Leaving out all pictures, reproduce the entries below exactly, from the first line through the line that contains "Robert Smith: It".

(Provided data)

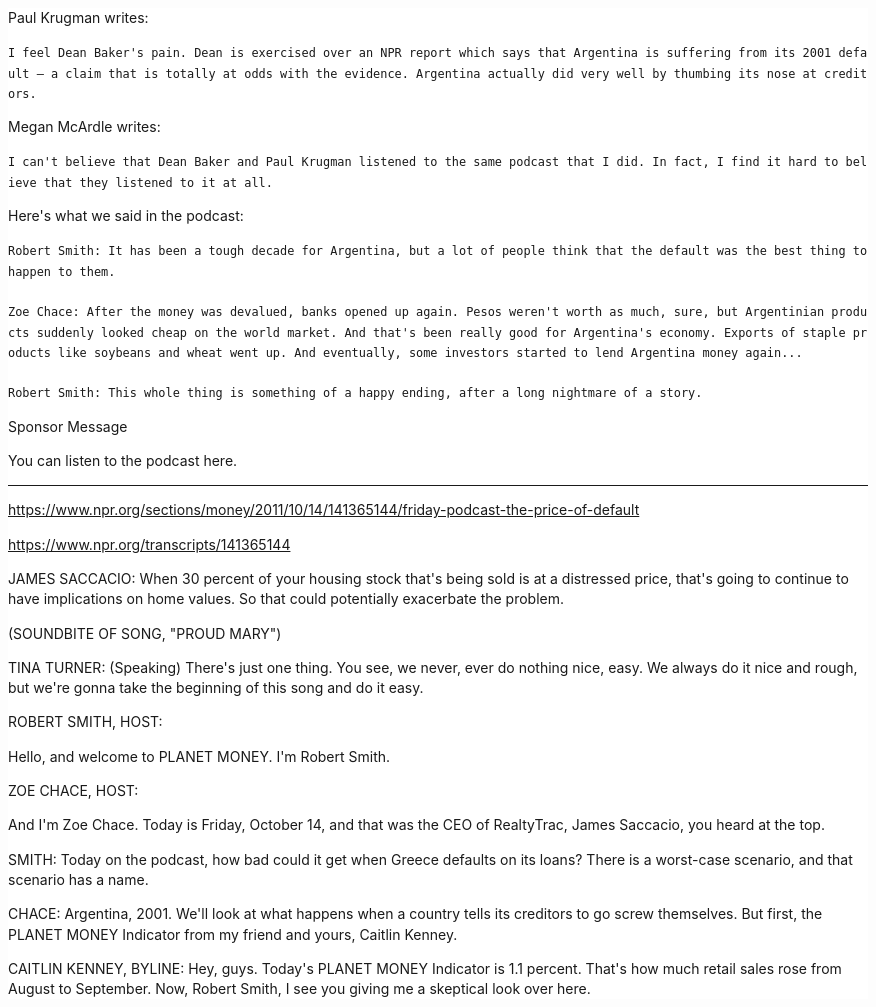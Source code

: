 Paul Krugman writes:

    I feel Dean Baker's pain. Dean is exercised over an NPR report which says that Argentina is suffering from its 2001 default — a claim that is totally at odds with the evidence. Argentina actually did very well by thumbing its nose at creditors.

Megan McArdle writes:

    I can't believe that Dean Baker and Paul Krugman listened to the same podcast that I did. In fact, I find it hard to believe that they listened to it at all.

Here's what we said in the podcast:

    Robert Smith: It has been a tough decade for Argentina, but a lot of people think that the default was the best thing to happen to them.

    Zoe Chace: After the money was devalued, banks opened up again. Pesos weren't worth as much, sure, but Argentinian products suddenly looked cheap on the world market. And that's been really good for Argentina's economy. Exports of staple products like soybeans and wheat went up. And eventually, some investors started to lend Argentina money again...

    Robert Smith: This whole thing is something of a happy ending, after a long nightmare of a story.

Sponsor Message

You can listen to the podcast here.

----

https://www.npr.org/sections/money/2011/10/14/141365144/friday-podcast-the-price-of-default

https://www.npr.org/transcripts/141365144

JAMES SACCACIO: When 30 percent of your housing stock that's being sold is at a distressed price, that's going to continue to have implications on home values. So that could potentially exacerbate the problem.

(SOUNDBITE OF SONG, "PROUD MARY")

TINA TURNER: (Speaking) There's just one thing. You see, we never, ever do nothing nice, easy. We always do it nice and rough, but we're gonna take the beginning of this song and do it easy.

ROBERT SMITH, HOST:

Hello, and welcome to PLANET MONEY. I'm Robert Smith.

ZOE CHACE, HOST:

And I'm Zoe Chace. Today is Friday, October 14, and that was the CEO of RealtyTrac, James Saccacio, you heard at the top.

SMITH: Today on the podcast, how bad could it get when Greece defaults on its loans? There is a worst-case scenario, and that scenario has a name.

CHACE: Argentina, 2001. We'll look at what happens when a country tells its creditors to go screw themselves. But first, the PLANET MONEY Indicator from my friend and yours, Caitlin Kenney.

CAITLIN KENNEY, BYLINE: Hey, guys. Today's PLANET MONEY Indicator is 1.1 percent. That's how much retail sales rose from August to September. Now, Robert Smith, I see you giving me a skeptical look over here.
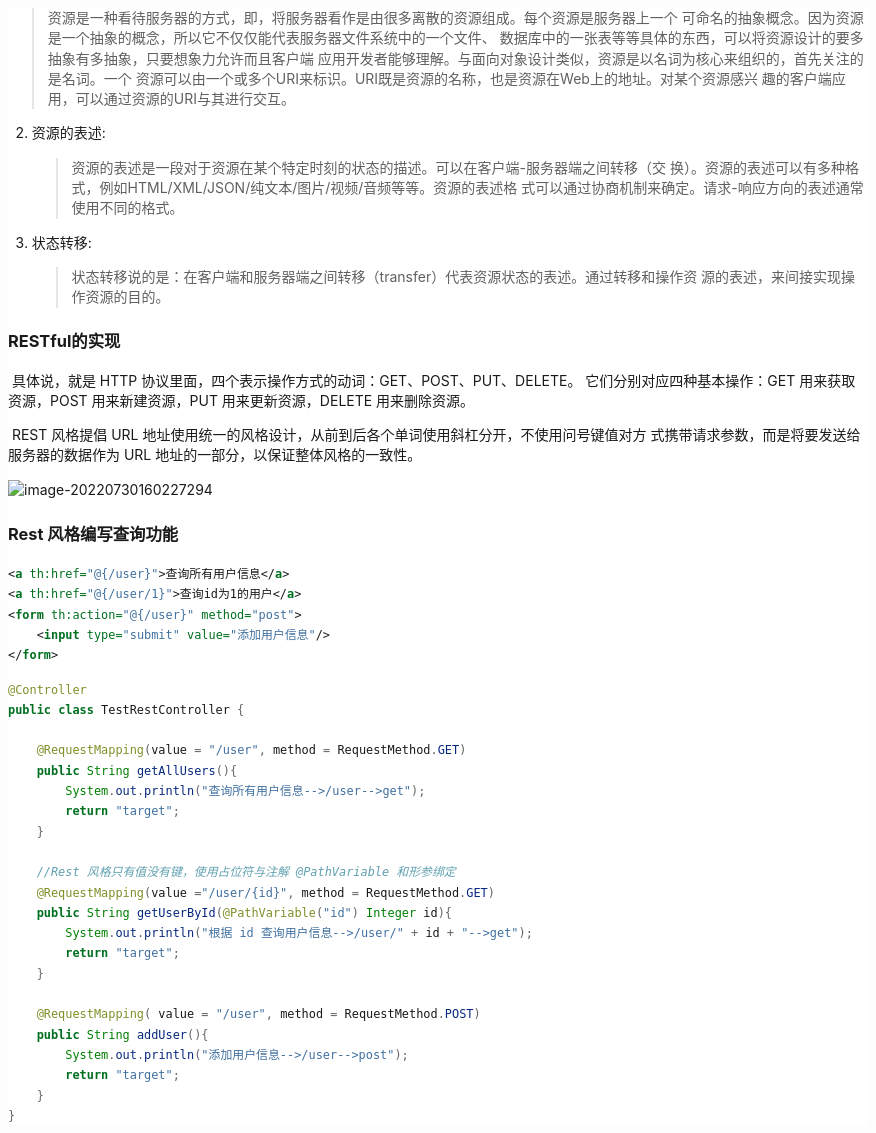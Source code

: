    > 资源是一种看待服务器的方式，即，将服务器看作是由很多离散的资源组成。每个资源是服务器上一个 可命名的抽象概念。因为资源是一个抽象的概念，所以它不仅仅能代表服务器文件系统中的一个文件、 数据库中的一张表等等具体的东西，可以将资源设计的要多抽象有多抽象，只要想象力允许而且客户端 应用开发者能够理解。与面向对象设计类似，资源是以名词为核心来组织的，首先关注的是名词。一个 资源可以由一个或多个URI来标识。URI既是资源的名称，也是资源在Web上的地址。对某个资源感兴 趣的客户端应用，可以通过资源的URI与其进行交互。

2. 资源的表述:

   > 资源的表述是一段对于资源在某个特定时刻的状态的描述。可以在客户端-服务器端之间转移（交 换）。资源的表述可以有多种格式，例如HTML/XML/JSON/纯文本/图片/视频/音频等等。资源的表述格 式可以通过协商机制来确定。请求-响应方向的表述通常使用不同的格式。

3. 状态转移:

   >状态转移说的是：在客户端和服务器端之间转移（transfer）代表资源状态的表述。通过转移和操作资 源的表述，来间接实现操作资源的目的。



### RESTful的实现

​	具体说，就是 HTTP 协议里面，四个表示操作方式的动词：GET、POST、PUT、DELETE。 它们分别对应四种基本操作：GET 用来获取资源，POST 用来新建资源，PUT 用来更新资源，DELETE 用来删除资源。 

​	REST 风格提倡 URL 地址使用统一的风格设计，从前到后各个单词使用斜杠分开，不使用问号键值对方 式携带请求参数，而是将要发送给服务器的数据作为 URL 地址的一部分，以保证整体风格的一致性。

![image-20220730160227294](https://taro-note-pic.oss-cn-hangzhou.aliyuncs.com/image-20220730160227294.png)



### Rest 风格编写查询功能

```xml
<a th:href="@{/user}">查询所有用户信息</a>
<a th:href="@{/user/1}">查询id为1的用户</a>
<form th:action="@{/user}" method="post">
    <input type="submit" value="添加用户信息"/>
</form>
```

```java
@Controller
public class TestRestController {

    @RequestMapping(value = "/user", method = RequestMethod.GET)
    public String getAllUsers(){
        System.out.println("查询所有用户信息-->/user-->get");
        return "target";
    }
    
	//Rest 风格只有值没有键，使用占位符与注解 @PathVariable 和形参绑定
    @RequestMapping(value ="/user/{id}", method = RequestMethod.GET)
    public String getUserById(@PathVariable("id") Integer id){
        System.out.println("根据 id 查询用户信息-->/user/" + id + "-->get");
        return "target";
    }
    
    @RequestMapping( value = "/user", method = RequestMethod.POST)
    public String addUser(){
        System.out.println("添加用户信息-->/user-->post");
        return "target";
    }
}
```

(End Provided data)

# [Solved problem]
Source code

: Paul Krugman writes:

    I feel Dean Baker's pain. Dean is exercised over an NPR report which says that Argentina is suffering from its 2001 default — a claim that is totally at odds with the evidence. Argentina actually did very well by thumbing its nose at creditors.

Megan McArdle writes:

    I can't believe that Dean Baker and Paul Krugman listened to the same podcast that I did. In fact, I find it hard to believe that they listened to it at all.

Here's what we said in the podcast:

    Robert Smith: It has been a tough decade for Argentina, but a lot of people think that the default was the best thing to happen to them.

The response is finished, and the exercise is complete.